Set down all of the entries exactly, leaving nothing out.

** DATASET EXTRACT follows **

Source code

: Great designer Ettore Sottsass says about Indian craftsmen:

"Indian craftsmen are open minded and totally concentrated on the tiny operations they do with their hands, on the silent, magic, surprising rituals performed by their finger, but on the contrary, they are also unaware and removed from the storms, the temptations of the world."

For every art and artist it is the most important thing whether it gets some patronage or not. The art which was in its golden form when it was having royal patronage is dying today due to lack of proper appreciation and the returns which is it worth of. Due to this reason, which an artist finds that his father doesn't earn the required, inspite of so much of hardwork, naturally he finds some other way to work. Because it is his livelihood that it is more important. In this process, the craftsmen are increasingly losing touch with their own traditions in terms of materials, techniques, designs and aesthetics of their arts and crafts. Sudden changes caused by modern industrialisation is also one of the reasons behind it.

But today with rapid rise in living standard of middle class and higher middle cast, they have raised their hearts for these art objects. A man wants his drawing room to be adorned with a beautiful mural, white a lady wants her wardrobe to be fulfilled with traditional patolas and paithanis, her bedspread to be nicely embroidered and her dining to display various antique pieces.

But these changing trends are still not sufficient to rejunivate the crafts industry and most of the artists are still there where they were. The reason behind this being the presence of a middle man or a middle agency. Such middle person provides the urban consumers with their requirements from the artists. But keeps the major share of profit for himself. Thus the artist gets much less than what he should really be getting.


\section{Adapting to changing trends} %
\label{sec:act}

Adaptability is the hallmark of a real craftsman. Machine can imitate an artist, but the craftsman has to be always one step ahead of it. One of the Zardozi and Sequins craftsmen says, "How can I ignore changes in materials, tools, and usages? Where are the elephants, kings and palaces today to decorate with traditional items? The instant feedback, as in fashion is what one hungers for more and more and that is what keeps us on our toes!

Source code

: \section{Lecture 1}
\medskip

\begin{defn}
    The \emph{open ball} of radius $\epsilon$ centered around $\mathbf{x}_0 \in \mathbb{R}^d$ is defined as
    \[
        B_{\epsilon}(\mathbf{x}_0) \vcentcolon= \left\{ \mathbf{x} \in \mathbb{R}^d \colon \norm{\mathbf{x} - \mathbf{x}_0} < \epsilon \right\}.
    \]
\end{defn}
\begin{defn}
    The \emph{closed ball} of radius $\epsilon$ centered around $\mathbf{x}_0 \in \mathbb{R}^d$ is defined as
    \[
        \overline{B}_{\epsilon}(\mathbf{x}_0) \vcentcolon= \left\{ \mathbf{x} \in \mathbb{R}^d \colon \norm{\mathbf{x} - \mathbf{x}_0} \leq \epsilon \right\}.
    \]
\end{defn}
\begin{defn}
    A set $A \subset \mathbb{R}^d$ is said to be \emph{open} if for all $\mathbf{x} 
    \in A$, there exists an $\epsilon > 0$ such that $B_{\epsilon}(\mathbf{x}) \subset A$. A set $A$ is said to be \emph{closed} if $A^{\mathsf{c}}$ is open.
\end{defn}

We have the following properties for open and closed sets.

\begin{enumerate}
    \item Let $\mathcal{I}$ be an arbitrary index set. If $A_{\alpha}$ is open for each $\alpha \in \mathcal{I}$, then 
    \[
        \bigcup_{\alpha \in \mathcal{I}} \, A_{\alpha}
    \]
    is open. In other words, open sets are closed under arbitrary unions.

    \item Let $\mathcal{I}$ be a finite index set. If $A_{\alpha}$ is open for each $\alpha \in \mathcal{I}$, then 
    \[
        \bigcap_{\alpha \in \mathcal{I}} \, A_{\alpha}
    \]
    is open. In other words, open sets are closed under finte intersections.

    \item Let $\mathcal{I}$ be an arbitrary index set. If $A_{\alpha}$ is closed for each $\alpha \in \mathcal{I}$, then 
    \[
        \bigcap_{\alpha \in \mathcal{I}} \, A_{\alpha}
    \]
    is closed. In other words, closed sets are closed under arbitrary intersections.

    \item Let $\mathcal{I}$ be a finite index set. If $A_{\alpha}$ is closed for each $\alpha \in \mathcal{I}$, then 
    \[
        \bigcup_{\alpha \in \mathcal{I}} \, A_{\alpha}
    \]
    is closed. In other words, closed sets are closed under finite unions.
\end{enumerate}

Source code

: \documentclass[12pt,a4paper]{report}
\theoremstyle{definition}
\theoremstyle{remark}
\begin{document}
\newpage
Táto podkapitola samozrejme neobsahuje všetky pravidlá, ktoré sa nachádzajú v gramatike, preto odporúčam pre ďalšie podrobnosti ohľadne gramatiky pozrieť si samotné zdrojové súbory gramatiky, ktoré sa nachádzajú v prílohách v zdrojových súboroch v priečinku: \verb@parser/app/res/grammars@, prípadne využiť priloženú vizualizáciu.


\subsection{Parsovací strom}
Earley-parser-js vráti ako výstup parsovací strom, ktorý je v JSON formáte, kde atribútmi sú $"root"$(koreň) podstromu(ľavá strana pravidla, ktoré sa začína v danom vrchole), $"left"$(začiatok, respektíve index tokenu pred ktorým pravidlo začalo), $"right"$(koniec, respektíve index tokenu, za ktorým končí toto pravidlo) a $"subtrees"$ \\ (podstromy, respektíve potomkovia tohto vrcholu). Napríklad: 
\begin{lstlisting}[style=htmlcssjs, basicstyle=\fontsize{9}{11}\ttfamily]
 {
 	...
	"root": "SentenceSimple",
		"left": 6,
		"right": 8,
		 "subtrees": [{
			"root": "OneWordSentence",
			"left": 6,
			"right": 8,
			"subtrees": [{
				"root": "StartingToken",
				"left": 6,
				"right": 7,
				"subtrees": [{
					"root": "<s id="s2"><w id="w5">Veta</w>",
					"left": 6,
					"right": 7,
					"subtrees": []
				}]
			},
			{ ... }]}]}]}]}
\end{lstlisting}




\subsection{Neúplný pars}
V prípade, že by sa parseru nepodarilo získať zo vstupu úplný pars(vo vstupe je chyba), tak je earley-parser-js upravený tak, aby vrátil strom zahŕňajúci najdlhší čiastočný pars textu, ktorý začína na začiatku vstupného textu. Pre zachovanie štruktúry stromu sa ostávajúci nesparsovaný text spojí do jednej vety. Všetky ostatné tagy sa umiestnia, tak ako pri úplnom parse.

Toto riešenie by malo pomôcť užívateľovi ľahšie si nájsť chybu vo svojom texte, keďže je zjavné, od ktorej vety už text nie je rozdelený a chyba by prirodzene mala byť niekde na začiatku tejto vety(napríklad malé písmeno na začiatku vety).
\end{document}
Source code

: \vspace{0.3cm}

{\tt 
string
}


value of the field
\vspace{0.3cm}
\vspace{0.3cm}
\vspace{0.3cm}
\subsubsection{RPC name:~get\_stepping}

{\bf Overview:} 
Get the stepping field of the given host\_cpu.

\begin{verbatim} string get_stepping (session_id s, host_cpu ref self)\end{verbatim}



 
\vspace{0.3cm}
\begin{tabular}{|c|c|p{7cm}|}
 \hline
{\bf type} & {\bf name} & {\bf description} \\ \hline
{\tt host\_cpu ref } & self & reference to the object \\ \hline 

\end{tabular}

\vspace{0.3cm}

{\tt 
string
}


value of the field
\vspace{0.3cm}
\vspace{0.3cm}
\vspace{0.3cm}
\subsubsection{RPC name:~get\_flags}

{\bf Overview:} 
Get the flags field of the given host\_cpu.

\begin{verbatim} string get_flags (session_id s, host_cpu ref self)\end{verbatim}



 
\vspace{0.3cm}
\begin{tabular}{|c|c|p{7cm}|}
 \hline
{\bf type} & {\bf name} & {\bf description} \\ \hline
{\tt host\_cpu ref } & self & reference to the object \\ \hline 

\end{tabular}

** End of DATASET EXTRACT **

• **ANSWER TO THIS PROBLEM**
Source code

: Great designer Ettore Sottsass says about Indian craftsmen:

"Indian craftsmen are open minded and totally concentrated on the tiny operations they do with their hands, on the silent, magic, surprising rituals performed by their finger, but on the contrary, they are also unaware and removed from the storms, the temptations of the world."

For every art and artist it is the most important thing whether it gets some patronage or not. The art which was in its golden form when it was having royal patronage is dying today due to lack of proper appreciation and the returns which is it worth of. Due to this reason, which an artist finds that his father doesn't earn the required, inspite of so much of hardwork, naturally he finds some other way to work. Because it is his livelihood that it is more important. In this process, the craftsmen are increasingly losing touch with their own traditions in terms of materials, techniques, designs and aesthetics of their arts and crafts. Sudden changes caused by modern industrialisation is also one of the reasons behind it.

But today with rapid rise in living standard of middle class and higher middle cast, they have raised their hearts for these art objects. A man wants his drawing room to be adorned with a beautiful mural, white a lady wants her wardrobe to be fulfilled with traditional patolas and paithanis, her bedspread to be nicely embroidered and her dining to display various antique pieces.

But these changing trends are still not sufficient to rejunivate the crafts industry and most of the artists are still there where they were. The reason behind this being the presence of a middle man or a middle agency. Such middle person provides the urban consumers with their requirements from the artists. But keeps the major share of profit for himself. Thus the artist gets much less than what he should really be getting.


\section{Adapting to changing trends} %
\label{sec:act}

Adaptability is the hallmark of a real craftsman. Machine can imitate an artist, but the craftsman has to be always one step ahead of it. One of the Zardozi and Sequins craftsmen says, "How can I ignore changes in materials, tools, and usages? Where are the elephants, kings and palaces today to decorate with traditional items? The instant feedback, as in fashion is what one hungers for more and more and that is what keeps us on our toes!

Source code

: \section{Lecture 1}
\medskip

\begin{defn}
    The \emph{open ball} of radius $\epsilon$ centered around $\mathbf{x}_0 \in \mathbb{R}^d$ is defined as
    \[
        B_{\epsilon}(\mathbf{x}_0) \vcentcolon= \left\{ \mathbf{x} \in \mathbb{R}^d \colon \norm{\mathbf{x} - \mathbf{x}_0} < \epsilon \right\}.
    \]
\end{defn}
\begin{defn}
    The \emph{closed ball} of radius $\epsilon$ centered around $\mathbf{x}_0 \in \mathbb{R}^d$ is defined as
    \[
        \overline{B}_{\epsilon}(\mathbf{x}_0) \vcentcolon= \left\{ \mathbf{x} \in \mathbb{R}^d \colon \norm{\mathbf{x} - \mathbf{x}_0} \leq \epsilon \right\}.
    \]
\end{defn}
\begin{defn}
    A set $A \subset \mathbb{R}^d$ is said to be \emph{open} if for all $\mathbf{x} 
    \in A$, there exists an $\epsilon > 0$ such that $B_{\epsilon}(\mathbf{x}) \subset A$. A set $A$ is said to be \emph{closed} if $A^{\mathsf{c}}$ is open.
\end{defn}

We have the following properties for open and closed sets.

\begin{enumerate}
    \item Let $\mathcal{I}$ be an arbitrary index set. If $A_{\alpha}$ is open for each $\alpha \in \mathcal{I}$, then 
    \[
        \bigcup_{\alpha \in \mathcal{I}} \, A_{\alpha}
    \]
    is open. In other words, open sets are closed under arbitrary unions.

    \item Let $\mathcal{I}$ be a finite index set. If $A_{\alpha}$ is open for each $\alpha \in \mathcal{I}$, then 
    \[
        \bigcap_{\alpha \in \mathcal{I}} \, A_{\alpha}
    \]
    is open. In other words, open sets are closed under finte intersections.

    \item Let $\mathcal{I}$ be an arbitrary index set. If $A_{\alpha}$ is closed for each $\alpha \in \mathcal{I}$, then 
    \[
        \bigcap_{\alpha \in \mathcal{I}} \, A_{\alpha}
    \]
    is closed. In other words, closed sets are closed under arbitrary intersections.

    \item Let $\mathcal{I}$ be a finite index set. If $A_{\alpha}$ is closed for each $\alpha \in \mathcal{I}$, then 
    \[
        \bigcup_{\alpha \in \mathcal{I}} \, A_{\alpha}
    \]
    is closed. In other words, closed sets are closed under finite unions.
\end{enumerate}

Source code

: \documentclass[12pt,a4paper]{report}
\theoremstyle{definition}
\theoremstyle{remark}
\begin{document}
\newpage
Táto podkapitola samozrejme neobsahuje všetky pravidlá, ktoré sa nachádzajú v gramatike, preto odporúčam pre ďalšie podrobnosti ohľadne gramatiky pozrieť si samotné zdrojové súbory gramatiky, ktoré sa nachádzajú v prílohách v zdrojových súboroch v priečinku: \verb@parser/app/res/grammars@, prípadne využiť priloženú vizualizáciu.


\subsection{Parsovací strom}
Earley-parser-js vráti ako výstup parsovací strom, ktorý je v JSON formáte, kde atribútmi sú $"root"$(koreň) podstromu(ľavá strana pravidla, ktoré sa začína v danom vrchole), $"left"$(začiatok, respektíve index tokenu pred ktorým pravidlo začalo), $"right"$(koniec, respektíve index tokenu, za ktorým končí toto pravidlo) a $"subtrees"$ \\ (podstromy, respektíve potomkovia tohto vrcholu). Napríklad: 
\begin{lstlisting}[style=htmlcssjs, basicstyle=\fontsize{9}{11}\ttfamily]
 {
 	...
	"root": "SentenceSimple",
		"left": 6,
		"right": 8,
		 "subtrees": [{
			"root": "OneWordSentence",
			"left": 6,
			"right": 8,
			"subtrees": [{
				"root": "StartingToken",
				"left": 6,
				"right": 7,
				"subtrees": [{
					"root": "<s id="s2"><w id="w5">Veta</w>",
					"left": 6,
					"right": 7,
					"subtrees": []
				}]
			},
			{ ... }]}]}]}]}
\end{lstlisting}




\subsection{Neúplný pars}
V prípade, že by sa parseru nepodarilo získať zo vstupu úplný pars(vo vstupe je chyba), tak je earley-parser-js upravený tak, aby vrátil strom zahŕňajúci najdlhší čiastočný pars textu, ktorý začína na začiatku vstupného textu. Pre zachovanie štruktúry stromu sa ostávajúci nesparsovaný text spojí do jednej vety. Všetky ostatné tagy sa umiestnia, tak ako pri úplnom parse.

Toto riešenie by malo pomôcť užívateľovi ľahšie si nájsť chybu vo svojom texte, keďže je zjavné, od ktorej vety už text nie je rozdelený a chyba by prirodzene mala byť niekde na začiatku tejto vety(napríklad malé písmeno na začiatku vety).
\end{document}
Source code

: \vspace{0.3cm}

{\tt 
string
}


value of the field
\vspace{0.3cm}
\vspace{0.3cm}
\vspace{0.3cm}
\subsubsection{RPC name:~get\_stepping}

{\bf Overview:} 
Get the stepping field of the given host\_cpu.

\begin{verbatim} string get_stepping (session_id s, host_cpu ref self)\end{verbatim}



 
\vspace{0.3cm}
\begin{tabular}{|c|c|p{7cm}|}
 \hline
{\bf type} & {\bf name} & {\bf description} \\ \hline
{\tt host\_cpu ref } & self & reference to the object \\ \hline 

\end{tabular}

\vspace{0.3cm}

{\tt 
string
}


value of the field
\vspace{0.3cm}
\vspace{0.3cm}
\vspace{0.3cm}
\subsubsection{RPC name:~get\_flags}

{\bf Overview:} 
Get the flags field of the given host\_cpu.

\begin{verbatim} string get_flags (session_id s, host_cpu ref self)\end{verbatim}



 
\vspace{0.3cm}
\begin{tabular}{|c|c|p{7cm}|}
 \hline
{\bf type} & {\bf name} & {\bf description} \\ \hline
{\tt host\_cpu ref } & self & reference to the object \\ \hline 

\end{tabular}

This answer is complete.